Media Clipping – September 19, 2007, CBC News online
Smoking blamed for 1 in 5 deaths in Nova Scotia
The habit costs taxpayers $171.3M in direct health expenditures, says study
A new report applauds Nova Scotia's efforts to reduce smoking rates since 2000, but the study — commissioned by the Canadian Cancer Society — also says the province's anti-smoking campaign has stalled in the past three years.
Smoking and exposure to second-hand smoke is responsible for one in five deaths in the province, costing taxpayers $171.3 million in direct health expenditures, says the study, prepared by GPI Atlantic and released Wednesday.
The indirect costs to the economy were tallied at a further $526 million each year.
Report co-author Ronald Colman said the numbers were a significant improvement over those in GPI's initial study in 2000, when Nova Scotia's smoking rate was the worst in Canada, at 30 per cent.
The study says the proportion of Nova Scotians who smoked had fallen to 22 per cent in 2006, representing a 24 per cent decline.
"This is actually moving more and more in the direction of the news we want to hear," said Colman. "I won't yet call it good news, but this I would say is genuine progress."
Federal statistics released in 2006 showed most provinces within plus or minus five per cent of the national average at 19 per cent. The rates averaged from a low of 16 per cent in British Columbia to a high of 24 per cent in Saskatchewan.
Colman was quick to point out that the period in which Nova Scotia experienced its biggest decline, 2000 to 2003, coincided with implementation of a comprehensive tobacco control strategy.
"Actually, the whole decline happened in those years," said Colman, who noted that smoking rates have since edged up to 22 per cent from a low of 20 per cent in 2004.
"So we've stagnated. We haven't continued to make the progress we'd like to see."
Colman said that's why more needs to be done to reach British Columbia's current rate of 16 per cent or California's 14 per cent, thought to be the lowest on the continent.
"Maybe we need to look at further tobacco tax increases, further interventions and further effective funding," said Colman.
No smoking in public places
Maureen Summers, executive director of the Canadian Cancer Society's Nova Scotia chapter, said her organization was recommending a doubling of the budget for the province's tobacco control strategy to about $4.7 million, a $5-per-capita investment.

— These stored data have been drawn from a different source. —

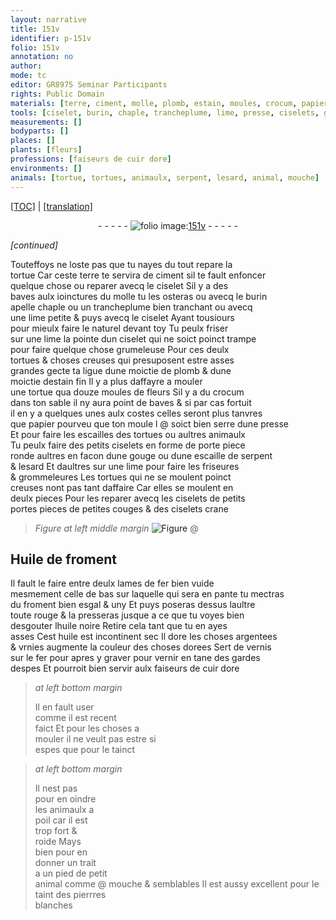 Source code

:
 ```yaml
---
layout: narrative
title: 151v
identifier: p-151v
folio: 151v
annotation: no
author:
mode: tc
editor: GR8975 Seminar Participants
rights: Public Domain
materials: [terre, ciment, molle, plomb, estain, moules, crocum, papier, moule, Huile de froment, fer, froment, huile noire, huile, vernis, oindre, pierrres]
tools: [ciselet, burin, chaple, trancheplume, lime, presse, ciselets, gouge, couges, lames]
measurements: []
bodyparts: []
places: []
plants: [fleurs]
professions: [faiseurs de cuir dore]
environments: []
animals: [tortue, tortues, animaulx, serpent, lesard, animal, mouche]
---
```


<p><a href="{{ site.baseurl }}/diplomatic/">[TOC]</a> | <a href="{{ site.baseurl }}/texts/p-151v_tl/" target="_blank">[translation]</a></p><div class="folio" align="center">- - - - - <a href="http://gallica.bnf.fr/ark:/12148/btv1b10500001g/f308.image" target="_blank"><img src="https://cu-mkp.github.io/2017-workshop-edition/assets/photo-icon.png" alt="folio image: " style="display:inline-block; margin-bottom:-3px;"/>151v</a> - - - - - </div>  
 
*[continued]*
  
Touteffoys ne loste pas que tu nayes du tout repare la<br/> <span class="al">tortue</span> Car ceste <span class="m">terre</span> te servira de <span class="m">ciment</span> sil te fault enfoncer<br/> quelque chose ou reparer avecq le <span class="tl">ciselet</span> Sil y a des<br/> baves aulx ioinctures du <span class="m">molle</span> tu les osteras ou avecq le <span class="tl">burin</span><br/> apelle <span class="tl">chaple</span> ou un <span class="tl">trancheplume</span> bien tranchant ou avecq<br/> une <span class="tl">lime</span> petite & puys avecq le <span class="tl">ciselet</span> Ayant tousiours<br/> pour mieulx faire le naturel devant toy Tu peulx friser<br/> sur une <span class="tl">lime</span> la pointe dun <span class="tl">ciselet</span> qui ne soict poinct trampe<br/> pour faire quelque chose grumeleuse Pour ces <span class="del">deulx</span><br/> <span class="al">tortues</span> & choses creuses qui presuposent estre asses<br/> grandes gecte ta ligue dune moictie de <span class="m">plomb</span> & dune<br/> moictie d<span class="m">estain</span> fin Il y a plus daffayre a mouler<br/> une <span class="al">tortue</span> qua douze <span class="m">moules</span> de <span class="pa">fleurs</span> Sil y a du <span class="m">crocum</span><br/> dans ton sable il ny aura point de baves & si par cas fortuit<br/> il en y a quelques unes aulx costes celles seront plus tanvres<br/> que <span class="m">papier</span> pourveu que ton <span class="m">moule</span> l @ soict bien serre dune <span class="tl">presse</span><br/> Et pour faire les escailles des <span class="al">tortues</span> ou aultres <span class="al">animaulx</span><br/> Tu peulx faire des petits <span class="tl">ciselets</span> en forme de porte piece<br/> ronde aultres en facon dune <span class="tl">gouge</span> ou dune escaille de <span class="al">serpent</span><br/> & <span class="al">lesard</span> Et daultres sur une <span class="tl">lime</span> pour faire les friseures<br/> & grommeleures Les <span class="al">tortues</span> qui ne se moulent poinct<br/> creuses nont pas tant daffaire Car elles se moulent en<br/> deulx pieces Pour les reparer avecq les <span class="tl">ciselets</span> de petits<br/> portes pieces de petites <span class="tl">couges</span> & des <span class="tl">ciselets</span> crane
 
> *Figure*
> *at left middle margin*
> <a href="https://drive.google.com/open?id=0B9-oNrvWdlO5bk1US2QxRTVwa2s" target="_blank"><img src="https://cu-mkp.github.io/GR8975-edition/assets/photo-icon.png" alt="Figure" style="display:inline-block; margin-bottom:-3px;"/></a>
 @ 
 
  

## <span class="m">Huile de froment</span>

 
Il fault le faire entre deulx <span class="tl">lames</span> de <span class="m">fer</span> bien vuide<br/> mesmement celle de bas sur laquelle qui sera en pante tu mectras<br/> du <span class="m">froment</span> bien esgal & uny Et puys poseras dessus laultre<br/> toute rouge & la presseras jusque a ce que tu voyes bien<br/> desgouter l<span class="m">huile noire</span> Retire cela tant que tu en ayes<br/> asses Cest <span class="m">huile</span> est incontinent sec Il dore les choses argentees<br/> & vrnies augmente la couleur des choses dorees Sert de <span class="m">vernis</span><br/> sur le <span class="m">fer</span> pour apres y graver pour vernir en tane des gardes<br/> despes Et pourroit bien servir aulx <span class="pro">faiseurs de cuir dore</span>
 
> *at left bottom margin*
> 
> 
>  Il en fault user<br/> comme il est recent<br/> faict Et pour les choses a<br/> mouler il ne veult pas estre si<br/> espes que pour le tainct
 
> *at left bottom margin*
> 
> 
>  Il nest pas<br/> pour en <span class="m">oindre</span><br/> les <span class="al">animaulx</span> a<br/> poil car il est<br/> trop fort &<br/> roide Mays<br/> bien pour en<br/> donner un trait<br/> a un pied de petit<br/> <span class="al">animal</span> comme @ <span class="al">mouche</span> & semblables Il est aussy excellent pour le taint des <span class="m">pierrres</span><br/> blanches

Steve Machat, manager of tobacco control for the province's Health Promotion Department, said the latest numbers were causing "immense concern within the department."
"It's leaving us with a lot of questions."
But he stressed that the study didn't reflect the province's latest round of initiatives, including changes to the Smoke Free Places Act and Tobacco Access Act.
Nova Scotia's anti-smoking laws ban smoking in all public places, including bars and pubs. And businesses are scrambling to comply with new rules that force them to keep cigarette products out of public view.
Health Promotion Minister Barry Barnet said the latest measures will eventually have an impact.
"It's going to take a long time before we see the economic value of this on the health-care system as well as a dramatic change in the number of people who die as a result of smoking and tobacco-related illnesses," said Barnet.
"What I'd be more interested in seeing is the actual smoking rates, because that will determine whether or not we've gone down the right path."
Barnet downplayed the call for more funding, saying the province was in the process of looking at what works and what doesn't when it comes to getting people to quit.
"It's not about how much money you spend, it's about the rules that you have in place and the plan that you have to deal with smoking," he said.
Using 2006 data, the study concluded that a further 36 per cent reduction in the smoking rate would save the province a total of $101.8 million a year.
The full economic and social costs of tobacco use in Nova Scotia were reported by GPI Atlantic in The Cost of Tobacco in Nova Scotia (2000). This current report uses the latest and most widely accepted research and analytical techniques to update and enhance our knowledge of the
real costs of tobacco use to Nova Scotians. This update is necessary in light of recent research findings, and because new results have become available to provide evidence of the impacts of comprehensive tobacco control strategies in other jurisdictions. Most importantly, tobacco use in
the province has declined significantly since 2000, largely as a result of comprehensive tobacco reduction strategies implemented by the Province of Nova Scotia, so the trends outlined in the 2000 report (based on the most recent 1999 data available at that time) also required updating.